How to complete this task: Will you transcribe all the entries word for word, skipping the pictures they hold?

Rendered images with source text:
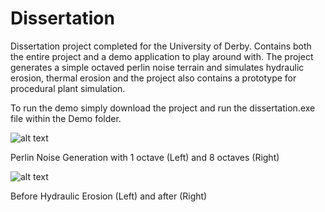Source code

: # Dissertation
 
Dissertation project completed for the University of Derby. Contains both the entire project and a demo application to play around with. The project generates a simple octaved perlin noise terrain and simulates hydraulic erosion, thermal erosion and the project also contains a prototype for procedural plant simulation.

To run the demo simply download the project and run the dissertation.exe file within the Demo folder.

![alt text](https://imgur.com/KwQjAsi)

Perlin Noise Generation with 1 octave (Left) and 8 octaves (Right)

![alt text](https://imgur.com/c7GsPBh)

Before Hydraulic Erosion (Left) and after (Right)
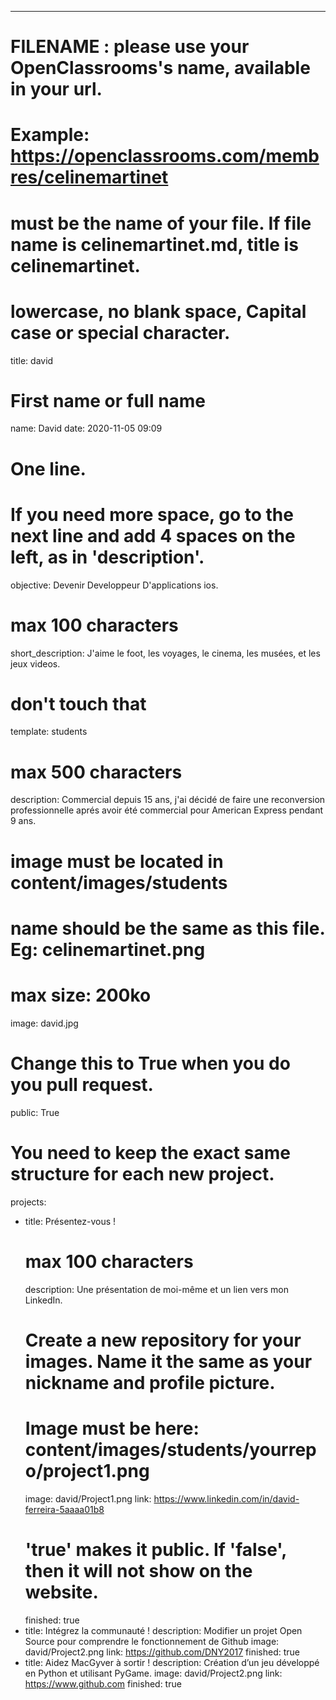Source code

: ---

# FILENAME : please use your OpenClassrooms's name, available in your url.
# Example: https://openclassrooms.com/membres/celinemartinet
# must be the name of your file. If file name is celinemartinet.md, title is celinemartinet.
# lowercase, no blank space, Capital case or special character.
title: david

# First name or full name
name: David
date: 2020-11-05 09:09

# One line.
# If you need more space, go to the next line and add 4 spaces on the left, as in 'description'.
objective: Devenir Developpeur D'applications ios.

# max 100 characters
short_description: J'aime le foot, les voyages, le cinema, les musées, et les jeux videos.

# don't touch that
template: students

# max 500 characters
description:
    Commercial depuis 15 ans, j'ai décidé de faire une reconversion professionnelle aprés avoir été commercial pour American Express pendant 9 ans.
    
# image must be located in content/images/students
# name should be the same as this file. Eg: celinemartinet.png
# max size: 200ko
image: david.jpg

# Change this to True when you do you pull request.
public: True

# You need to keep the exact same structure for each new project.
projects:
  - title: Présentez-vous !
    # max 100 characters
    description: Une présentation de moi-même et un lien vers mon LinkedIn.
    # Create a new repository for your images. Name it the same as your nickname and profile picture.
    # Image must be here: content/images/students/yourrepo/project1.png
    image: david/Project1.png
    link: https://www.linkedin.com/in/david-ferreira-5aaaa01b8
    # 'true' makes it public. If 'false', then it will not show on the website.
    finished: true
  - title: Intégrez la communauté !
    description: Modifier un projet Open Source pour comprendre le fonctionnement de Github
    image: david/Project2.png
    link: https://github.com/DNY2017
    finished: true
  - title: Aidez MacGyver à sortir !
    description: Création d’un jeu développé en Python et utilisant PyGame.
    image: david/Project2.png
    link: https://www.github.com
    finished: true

Task solution:
Source code

: # Dissertation
 
Dissertation project completed for the University of Derby. Contains both the entire project and a demo application to play around with. The project generates a simple octaved perlin noise terrain and simulates hydraulic erosion, thermal erosion and the project also contains a prototype for procedural plant simulation.

To run the demo simply download the project and run the dissertation.exe file within the Demo folder.

![alt text](https://imgur.com/KwQjAsi)

Perlin Noise Generation with 1 octave (Left) and 8 octaves (Right)

![alt text](https://imgur.com/c7GsPBh)

Before Hydraulic Erosion (Left) and after (Right)
Source code

: ---

# FILENAME : please use your OpenClassrooms's name, available in your url.
# Example: https://openclassrooms.com/membres/celinemartinet
# must be the name of your file. If file name is celinemartinet.md, title is celinemartinet.
# lowercase, no blank space, Capital case or special character.
title: david

# First name or full name
name: David
date: 2020-11-05 09:09

# One line.
# If you need more space, go to the next line and add 4 spaces on the left, as in 'description'.
objective: Devenir Developpeur D'applications ios.

# max 100 characters
short_description: J'aime le foot, les voyages, le cinema, les musées, et les jeux videos.

# don't touch that
template: students

# max 500 characters
description:
    Commercial depuis 15 ans, j'ai décidé de faire une reconversion professionnelle aprés avoir été commercial pour American Express pendant 9 ans.
    
# image must be located in content/images/students
# name should be the same as this file. Eg: celinemartinet.png
# max size: 200ko
image: david.jpg

# Change this to True when you do you pull request.
public: True

# You need to keep the exact same structure for each new project.
projects:
  - title: Présentez-vous !
    # max 100 characters
    description: Une présentation de moi-même et un lien vers mon LinkedIn.
    # Create a new repository for your images. Name it the same as your nickname and profile picture.
    # Image must be here: content/images/students/yourrepo/project1.png
    image: david/Project1.png
    link: https://www.linkedin.com/in/david-ferreira-5aaaa01b8
    # 'true' makes it public. If 'false', then it will not show on the website.
    finished: true
  - title: Intégrez la communauté !
    description: Modifier un projet Open Source pour comprendre le fonctionnement de Github
    image: david/Project2.png
    link: https://github.com/DNY2017
    finished: true
  - title: Aidez MacGyver à sortir !
    description: Création d’un jeu développé en Python et utilisant PyGame.
    image: david/Project2.png
    link: https://www.github.com
    finished: true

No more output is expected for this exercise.